Monday just might be the worst day ever created. Today at work, it was crazy busy. I barely had time to do anything, much less blog. After work, I was so drained that a did a lot of nothing. What happens when I do nothing? I think. What happens when I think? Bad things, usually.
You see, sometimes in life there are things that you want that you just can't have. I know this through experience and I've grown to deal with it in various ways. Currently, I have something that I want, but I don't have it completely. Is this a bad thing? No. Could it be better? Yes.
I'm not going to go into details quite yet. It's not the right time to go into details. All I'm saying is sometimes when you covet something that someone else has, it truly is a bad thing like it says in the Bible! WAIT! I know what you're thinking. "Is he really talking about the Bible?" Yes, I've read the Bible from cover to cover. I used to be religious and at one time studied religion as a minor in college. Religion intrigues me, but I'm not religious.
Sometimes I don't want to share. Does that make me a bad person? Does that mean that I am the spoiled brat that I was once told I was? I don't think someone that grew up as poor as myself can be considered spoiled. Is there such a thing as a spoiled poor person? If there is, I just might be that. I grew up an only child and whatever was mine... was just mine. I didn't have to share what was mine with anyone else. What little I had was mine and mine alone and I liked it like that dammit!

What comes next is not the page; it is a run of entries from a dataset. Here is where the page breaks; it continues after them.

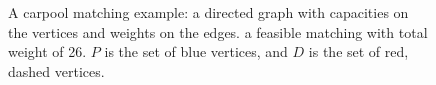 \begin{figure}[h]
\centering

\caption[]{
\label{fig:carpool}
A carpool matching example: 
a directed graph with capacities on the vertices and weights on the edges. 
a feasible matching with total weight of 26.
$P$ is the set of blue vertices, and $D$ is the set of red, dashed vertices. 
}
\end{figure}  
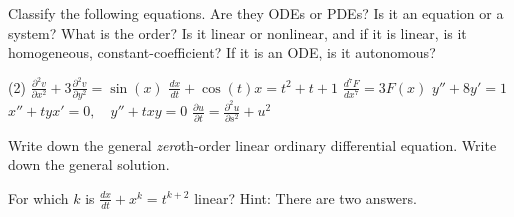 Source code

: \begin{exercise}
Classify the following equations.  Are they ODEs or PDEs?  Is it an equation
or a system?  What is the order?  Is it linear or nonlinear, and if it is
linear, is it homogeneous, constant-coefficient?  If it is an ODE\@, is it
autonomous?
\begin{tasks}(2)
\task $\displaystyle \frac{\partial^2 v}{\partial x^2} + 3 \frac{\partial^2
v}{\partial y^2} = \sin(x)$
\task $\displaystyle \frac{d x}{dt} + \cos(t) x = t^2+t+1$
\task $\displaystyle \frac{d^7 F}{dx^7} = 3F(x)$
\task $\displaystyle y''+8y'=1$
\task $\displaystyle x''+tyx'=0, \quad y''+txy = 0$
\task $\displaystyle \frac{\partial u}{\partial t} = \frac{\partial^2 u}{\partial s^2} + u^2$
\end{tasks}
\end{exercise}

\begin{exercise}
Write down the general \emph{zero}th-order linear ordinary differential
equation.  Write down the general solution.
\end{exercise}

\begin{exercise}
For which $k$ is $\frac{dx}{dt}+x^k = t^{k+2}$ linear?  Hint: There are two answers.
\end{exercise}

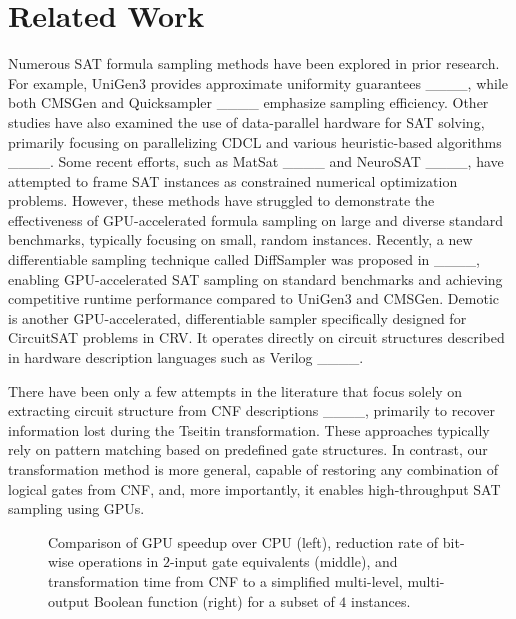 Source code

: \section{Related Work}
Numerous SAT formula sampling methods have been explored in prior research. For example, {\sc UniGen3} provides approximate uniformity guarantees ____, while both {\sc CMSGen} and {\sc Quicksampler} ____ emphasize sampling efficiency. Other studies have also examined the use of data-parallel hardware for SAT solving, primarily focusing on parallelizing CDCL and various heuristic-based algorithms ____. Some recent efforts, such as {\sc MatSat} ____ and {\sc NeuroSAT} ____, have attempted to frame SAT instances as constrained numerical optimization problems. However, these methods have struggled to demonstrate the effectiveness of GPU-accelerated formula sampling on large and diverse standard benchmarks, typically focusing on small, random instances. Recently, a new differentiable sampling technique called {\sc DiffSampler} was proposed in ____, enabling GPU-accelerated SAT sampling on standard benchmarks and achieving competitive runtime performance compared to {\sc UniGen3} and {\sc CMSGen}. {\sc Demotic} is another GPU-accelerated, differentiable sampler specifically designed for CircuitSAT problems in CRV. It operates directly on circuit structures described in hardware description languages such as Verilog ____.

There have been only a few attempts in the literature that focus solely on extracting circuit structure from CNF descriptions ____, primarily to recover information lost during the Tseitin transformation. These approaches typically rely on pattern matching based on predefined gate structures. In contrast, our transformation method is more general, capable of restoring any combination of logical gates from CNF, and, more importantly, it enables high-throughput SAT sampling using GPUs.

\begin{figure}[t]
    \centering
    \scalebox{0.85}{
    }
    \caption{Comparison of GPU speedup over CPU (left), reduction rate of bit-wise operations in $2$-input gate equivalents (middle), and transformation time from CNF to a simplified multi-level, multi-output Boolean function (right) for a subset of $4$ instances.}
    \label{fig5}
    \vspace{-0.3cm}
\end{figure}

As I type this blog up, I begin to wonder what is worse. Is it worse to have a part of something rather than not having it at all? The part that I have is so great that it should make up for the part that I don't have. Right? It does most of the time. But when I'm exhausted after a hellish Monday, I think too much. People used to tell me all the time that I think too much and it used to get me into way too much trouble. I don't want to lose the little part that I have because I enjoy it and like it "probably too much". But when I think too much as I'm exhausted by myself after work, I get jealous.
I am the least jealous person that you will probably ever meet in your life. But tonight I actually felt a tad jealous. I shouldn't feel jealous. I have the best part of the thing that I like so much, but I want it all. Then I think of the possibility of what could happen. Maybe one day I'll own the whole sha-bang. Or is that just high hopes? Is this just some wild crazy dream that I've made up in my "Make-Believe Land" dreams?
Either way, I'm going to enjoy the part I have as much as possible and hope that one day I'll have the whole package.
I re-read this blog before posting it... and I confused myself... I guess that's what is going to occasionally happen in a Fnord rant. Well, goodnight folks and I'll talk to ya tomorrow!